• [DIRECTIONS FOR THIS TASK]:
Across the entries, count the lines that include "centrality" and report only that number.

• [INFORMATION]:
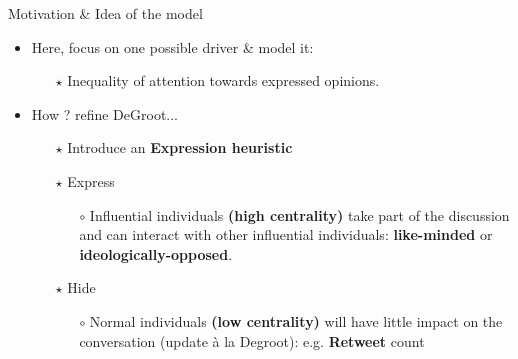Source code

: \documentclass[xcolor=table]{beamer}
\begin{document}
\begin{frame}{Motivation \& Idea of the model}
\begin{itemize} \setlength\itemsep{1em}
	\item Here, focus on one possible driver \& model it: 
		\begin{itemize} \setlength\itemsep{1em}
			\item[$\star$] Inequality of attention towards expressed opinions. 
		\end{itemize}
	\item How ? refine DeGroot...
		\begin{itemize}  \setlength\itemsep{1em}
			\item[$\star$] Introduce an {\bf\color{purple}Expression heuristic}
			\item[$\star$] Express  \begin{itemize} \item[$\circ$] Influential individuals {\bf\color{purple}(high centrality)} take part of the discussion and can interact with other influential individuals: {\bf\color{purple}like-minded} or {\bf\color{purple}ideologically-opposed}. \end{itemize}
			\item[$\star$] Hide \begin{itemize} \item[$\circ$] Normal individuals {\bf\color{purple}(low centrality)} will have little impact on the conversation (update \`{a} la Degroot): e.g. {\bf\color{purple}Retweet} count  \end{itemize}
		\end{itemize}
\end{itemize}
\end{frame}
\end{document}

* * *

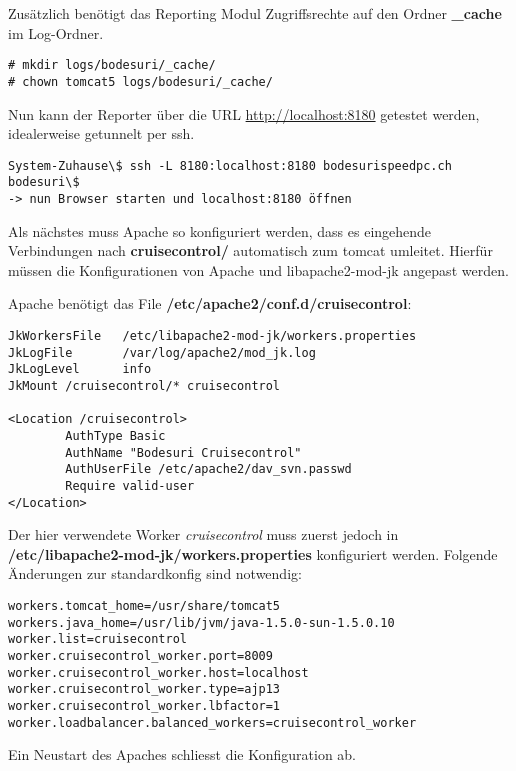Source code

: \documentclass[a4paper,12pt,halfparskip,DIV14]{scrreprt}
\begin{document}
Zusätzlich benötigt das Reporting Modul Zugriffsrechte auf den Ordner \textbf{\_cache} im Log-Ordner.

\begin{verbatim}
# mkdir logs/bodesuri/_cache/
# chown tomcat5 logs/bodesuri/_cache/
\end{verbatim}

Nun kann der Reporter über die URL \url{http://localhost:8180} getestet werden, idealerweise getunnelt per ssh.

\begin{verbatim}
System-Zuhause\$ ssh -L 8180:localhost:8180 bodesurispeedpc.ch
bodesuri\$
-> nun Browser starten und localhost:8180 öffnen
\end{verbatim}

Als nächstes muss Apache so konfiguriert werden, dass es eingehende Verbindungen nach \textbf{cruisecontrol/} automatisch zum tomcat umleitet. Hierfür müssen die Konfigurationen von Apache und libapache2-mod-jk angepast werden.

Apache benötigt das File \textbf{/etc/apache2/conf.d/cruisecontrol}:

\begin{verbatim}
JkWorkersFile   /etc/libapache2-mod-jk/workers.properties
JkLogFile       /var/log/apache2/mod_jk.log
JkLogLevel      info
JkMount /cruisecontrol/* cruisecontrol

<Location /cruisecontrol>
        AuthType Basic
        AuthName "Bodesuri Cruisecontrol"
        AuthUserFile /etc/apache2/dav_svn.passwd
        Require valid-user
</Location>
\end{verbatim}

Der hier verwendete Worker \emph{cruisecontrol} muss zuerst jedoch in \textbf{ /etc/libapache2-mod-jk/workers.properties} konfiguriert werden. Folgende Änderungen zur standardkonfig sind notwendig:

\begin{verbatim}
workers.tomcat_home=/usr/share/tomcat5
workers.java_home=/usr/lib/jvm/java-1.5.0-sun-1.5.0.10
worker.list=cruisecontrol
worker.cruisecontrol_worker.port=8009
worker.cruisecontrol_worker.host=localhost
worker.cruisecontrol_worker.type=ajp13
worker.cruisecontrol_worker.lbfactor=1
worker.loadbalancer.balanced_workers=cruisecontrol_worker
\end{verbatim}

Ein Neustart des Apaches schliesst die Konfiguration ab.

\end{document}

• [ANSWER SPACE]:
2